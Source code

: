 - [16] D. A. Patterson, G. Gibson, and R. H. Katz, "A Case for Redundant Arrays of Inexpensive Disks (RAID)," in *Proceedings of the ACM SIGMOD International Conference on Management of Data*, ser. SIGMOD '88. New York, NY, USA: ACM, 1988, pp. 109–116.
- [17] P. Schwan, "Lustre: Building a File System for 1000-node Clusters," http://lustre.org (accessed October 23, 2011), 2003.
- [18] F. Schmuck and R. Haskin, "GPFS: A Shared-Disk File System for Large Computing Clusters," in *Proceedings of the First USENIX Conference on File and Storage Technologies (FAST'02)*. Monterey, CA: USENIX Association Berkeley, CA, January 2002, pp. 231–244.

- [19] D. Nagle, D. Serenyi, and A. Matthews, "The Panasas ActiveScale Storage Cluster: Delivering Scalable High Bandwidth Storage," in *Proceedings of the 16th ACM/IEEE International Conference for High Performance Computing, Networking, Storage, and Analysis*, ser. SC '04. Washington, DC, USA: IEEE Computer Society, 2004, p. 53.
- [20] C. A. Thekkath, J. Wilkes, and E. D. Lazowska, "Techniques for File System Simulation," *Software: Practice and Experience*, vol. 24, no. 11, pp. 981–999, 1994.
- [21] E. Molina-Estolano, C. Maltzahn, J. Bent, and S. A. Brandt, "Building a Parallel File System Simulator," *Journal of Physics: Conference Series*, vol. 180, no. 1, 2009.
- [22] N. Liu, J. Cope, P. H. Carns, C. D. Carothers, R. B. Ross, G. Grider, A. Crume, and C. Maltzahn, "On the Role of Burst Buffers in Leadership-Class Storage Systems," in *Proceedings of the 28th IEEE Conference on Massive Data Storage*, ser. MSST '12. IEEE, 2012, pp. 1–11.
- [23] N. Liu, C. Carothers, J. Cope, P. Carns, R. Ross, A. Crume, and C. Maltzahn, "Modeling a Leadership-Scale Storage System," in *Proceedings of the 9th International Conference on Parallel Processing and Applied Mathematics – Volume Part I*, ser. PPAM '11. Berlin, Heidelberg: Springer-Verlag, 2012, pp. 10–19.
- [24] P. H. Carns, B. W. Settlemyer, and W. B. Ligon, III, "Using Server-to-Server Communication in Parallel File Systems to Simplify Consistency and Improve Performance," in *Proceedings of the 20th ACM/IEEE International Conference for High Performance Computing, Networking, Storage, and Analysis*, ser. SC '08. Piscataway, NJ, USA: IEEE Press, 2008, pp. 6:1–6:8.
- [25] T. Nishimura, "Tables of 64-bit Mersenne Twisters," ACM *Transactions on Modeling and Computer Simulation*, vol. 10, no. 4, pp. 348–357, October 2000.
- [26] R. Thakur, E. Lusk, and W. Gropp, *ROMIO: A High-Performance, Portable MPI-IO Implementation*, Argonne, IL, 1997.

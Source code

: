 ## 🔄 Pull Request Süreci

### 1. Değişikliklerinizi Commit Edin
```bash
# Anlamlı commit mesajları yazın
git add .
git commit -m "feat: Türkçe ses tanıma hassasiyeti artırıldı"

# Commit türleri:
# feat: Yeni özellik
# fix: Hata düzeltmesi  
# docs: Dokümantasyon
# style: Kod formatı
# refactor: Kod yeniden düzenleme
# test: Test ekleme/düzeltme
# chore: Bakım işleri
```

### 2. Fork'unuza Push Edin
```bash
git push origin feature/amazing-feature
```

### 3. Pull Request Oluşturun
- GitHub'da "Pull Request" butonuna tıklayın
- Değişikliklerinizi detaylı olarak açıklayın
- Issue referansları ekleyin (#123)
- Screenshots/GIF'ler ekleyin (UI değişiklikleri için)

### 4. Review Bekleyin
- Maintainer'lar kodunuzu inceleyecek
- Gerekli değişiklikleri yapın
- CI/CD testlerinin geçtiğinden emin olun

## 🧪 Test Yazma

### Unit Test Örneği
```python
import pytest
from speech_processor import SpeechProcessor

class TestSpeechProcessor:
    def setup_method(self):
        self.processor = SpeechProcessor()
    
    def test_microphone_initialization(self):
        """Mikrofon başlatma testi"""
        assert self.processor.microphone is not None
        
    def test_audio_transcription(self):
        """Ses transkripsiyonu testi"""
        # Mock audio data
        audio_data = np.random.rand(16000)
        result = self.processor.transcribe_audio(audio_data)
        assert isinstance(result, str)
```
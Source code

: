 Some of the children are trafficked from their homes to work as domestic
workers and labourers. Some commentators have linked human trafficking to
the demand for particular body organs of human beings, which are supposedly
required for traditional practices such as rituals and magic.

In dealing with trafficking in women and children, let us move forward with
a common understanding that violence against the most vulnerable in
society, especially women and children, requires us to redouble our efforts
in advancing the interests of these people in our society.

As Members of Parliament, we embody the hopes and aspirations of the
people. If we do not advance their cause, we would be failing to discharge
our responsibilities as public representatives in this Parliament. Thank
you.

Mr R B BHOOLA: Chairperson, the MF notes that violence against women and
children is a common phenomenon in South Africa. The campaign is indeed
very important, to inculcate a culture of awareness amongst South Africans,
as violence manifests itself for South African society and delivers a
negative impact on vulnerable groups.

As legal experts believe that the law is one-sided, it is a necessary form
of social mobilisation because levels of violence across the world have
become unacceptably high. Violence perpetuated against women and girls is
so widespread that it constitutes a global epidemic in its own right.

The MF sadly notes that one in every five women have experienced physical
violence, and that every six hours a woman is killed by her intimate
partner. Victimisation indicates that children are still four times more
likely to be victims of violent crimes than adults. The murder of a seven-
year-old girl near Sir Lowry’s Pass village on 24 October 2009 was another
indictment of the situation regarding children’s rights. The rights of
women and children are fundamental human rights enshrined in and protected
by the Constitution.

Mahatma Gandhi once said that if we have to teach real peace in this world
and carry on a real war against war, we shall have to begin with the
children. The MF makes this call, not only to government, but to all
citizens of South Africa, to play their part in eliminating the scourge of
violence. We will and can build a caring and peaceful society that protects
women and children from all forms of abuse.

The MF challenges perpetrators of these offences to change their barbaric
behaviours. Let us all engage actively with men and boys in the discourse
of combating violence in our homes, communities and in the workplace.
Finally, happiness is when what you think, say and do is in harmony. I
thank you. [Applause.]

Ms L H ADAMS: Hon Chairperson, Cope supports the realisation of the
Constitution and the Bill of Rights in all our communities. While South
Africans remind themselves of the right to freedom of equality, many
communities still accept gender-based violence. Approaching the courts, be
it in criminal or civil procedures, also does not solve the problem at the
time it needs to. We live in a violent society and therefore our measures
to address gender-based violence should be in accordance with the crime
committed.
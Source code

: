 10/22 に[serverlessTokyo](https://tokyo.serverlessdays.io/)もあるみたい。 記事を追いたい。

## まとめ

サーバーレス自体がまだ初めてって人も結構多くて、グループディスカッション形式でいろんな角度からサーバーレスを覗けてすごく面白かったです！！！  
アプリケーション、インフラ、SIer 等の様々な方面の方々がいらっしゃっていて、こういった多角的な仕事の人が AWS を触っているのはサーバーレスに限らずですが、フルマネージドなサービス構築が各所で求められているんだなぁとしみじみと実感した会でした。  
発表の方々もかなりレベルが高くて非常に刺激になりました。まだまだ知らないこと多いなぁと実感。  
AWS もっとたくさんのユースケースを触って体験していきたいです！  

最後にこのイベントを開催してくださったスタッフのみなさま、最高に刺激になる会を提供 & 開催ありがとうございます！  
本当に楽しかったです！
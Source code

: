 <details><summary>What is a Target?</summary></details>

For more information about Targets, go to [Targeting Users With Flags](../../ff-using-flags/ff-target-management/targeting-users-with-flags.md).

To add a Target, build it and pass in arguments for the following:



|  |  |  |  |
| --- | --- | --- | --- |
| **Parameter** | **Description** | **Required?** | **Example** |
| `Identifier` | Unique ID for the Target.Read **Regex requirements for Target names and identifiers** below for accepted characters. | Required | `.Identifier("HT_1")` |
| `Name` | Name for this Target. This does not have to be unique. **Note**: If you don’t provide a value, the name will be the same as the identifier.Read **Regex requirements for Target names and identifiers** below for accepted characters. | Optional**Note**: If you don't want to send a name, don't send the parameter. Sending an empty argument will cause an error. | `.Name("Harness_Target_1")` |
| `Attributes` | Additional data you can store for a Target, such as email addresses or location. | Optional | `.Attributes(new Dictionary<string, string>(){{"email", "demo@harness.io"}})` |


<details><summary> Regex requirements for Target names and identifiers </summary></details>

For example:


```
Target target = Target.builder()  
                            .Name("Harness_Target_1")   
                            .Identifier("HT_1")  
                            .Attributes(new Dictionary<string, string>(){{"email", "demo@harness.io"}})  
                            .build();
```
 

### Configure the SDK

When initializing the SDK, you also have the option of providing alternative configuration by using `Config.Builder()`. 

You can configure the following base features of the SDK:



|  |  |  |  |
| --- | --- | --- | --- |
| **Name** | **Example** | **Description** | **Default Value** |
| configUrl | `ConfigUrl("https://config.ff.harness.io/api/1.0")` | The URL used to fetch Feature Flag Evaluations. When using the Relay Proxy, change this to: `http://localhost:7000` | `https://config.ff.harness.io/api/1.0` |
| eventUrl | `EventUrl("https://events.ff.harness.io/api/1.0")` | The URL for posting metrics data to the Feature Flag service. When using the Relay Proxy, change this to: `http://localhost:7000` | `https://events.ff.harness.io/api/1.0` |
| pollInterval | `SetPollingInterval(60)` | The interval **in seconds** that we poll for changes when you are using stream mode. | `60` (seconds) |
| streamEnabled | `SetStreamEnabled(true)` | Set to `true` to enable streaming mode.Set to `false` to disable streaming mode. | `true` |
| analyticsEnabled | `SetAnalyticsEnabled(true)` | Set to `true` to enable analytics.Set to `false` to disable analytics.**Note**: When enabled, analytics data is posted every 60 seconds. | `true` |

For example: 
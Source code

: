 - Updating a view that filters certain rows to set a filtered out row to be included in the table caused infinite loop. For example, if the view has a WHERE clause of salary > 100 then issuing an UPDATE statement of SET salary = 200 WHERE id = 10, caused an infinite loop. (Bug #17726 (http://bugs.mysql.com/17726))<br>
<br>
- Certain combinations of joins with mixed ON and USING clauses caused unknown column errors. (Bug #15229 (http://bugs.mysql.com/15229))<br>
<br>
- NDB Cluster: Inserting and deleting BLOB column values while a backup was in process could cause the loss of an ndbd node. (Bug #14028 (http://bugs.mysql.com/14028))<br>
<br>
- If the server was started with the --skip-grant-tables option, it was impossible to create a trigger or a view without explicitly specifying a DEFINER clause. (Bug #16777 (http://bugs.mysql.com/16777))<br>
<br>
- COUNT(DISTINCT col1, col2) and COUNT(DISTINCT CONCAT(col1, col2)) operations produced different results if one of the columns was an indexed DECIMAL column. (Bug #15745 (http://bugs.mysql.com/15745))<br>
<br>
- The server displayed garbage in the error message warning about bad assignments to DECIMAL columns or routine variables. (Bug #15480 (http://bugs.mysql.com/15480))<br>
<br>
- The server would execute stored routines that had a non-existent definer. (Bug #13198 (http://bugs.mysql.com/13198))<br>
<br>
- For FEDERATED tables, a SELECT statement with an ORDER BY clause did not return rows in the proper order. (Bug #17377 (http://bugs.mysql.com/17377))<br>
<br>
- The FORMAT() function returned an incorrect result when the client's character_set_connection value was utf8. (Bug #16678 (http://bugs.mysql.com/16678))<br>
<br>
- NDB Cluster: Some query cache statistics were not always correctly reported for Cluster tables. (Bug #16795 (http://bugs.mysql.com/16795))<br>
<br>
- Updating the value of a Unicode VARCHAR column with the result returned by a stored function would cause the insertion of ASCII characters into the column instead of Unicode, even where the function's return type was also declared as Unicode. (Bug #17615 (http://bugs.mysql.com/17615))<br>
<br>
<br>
________________________
◆ **WHAT IS NEEDED**
The lines above from the one containing "- [19] D. Nagle, D." through the one containing "- [21] E. Molina-Estolano, C." are to be set down exactly, and no others.

◆ **WRITTEN ANSWER**
- [19] D. Nagle, D. Serenyi, and A. Matthews, "The Panasas ActiveScale Storage Cluster: Delivering Scalable High Bandwidth Storage," in *Proceedings of the 16th ACM/IEEE International Conference for High Performance Computing, Networking, Storage, and Analysis*, ser. SC '04. Washington, DC, USA: IEEE Computer Society, 2004, p. 53.
- [20] C. A. Thekkath, J. Wilkes, and E. D. Lazowska, "Techniques for File System Simulation," *Software: Practice and Experience*, vol. 24, no. 11, pp. 981–999, 1994.
- [21] E. Molina-Estolano, C. Maltzahn, J. Bent, and S. A. Brandt, "Building a Parallel File System Simulator," *Journal of Physics: Conference Series*, vol. 180, no. 1, 2009.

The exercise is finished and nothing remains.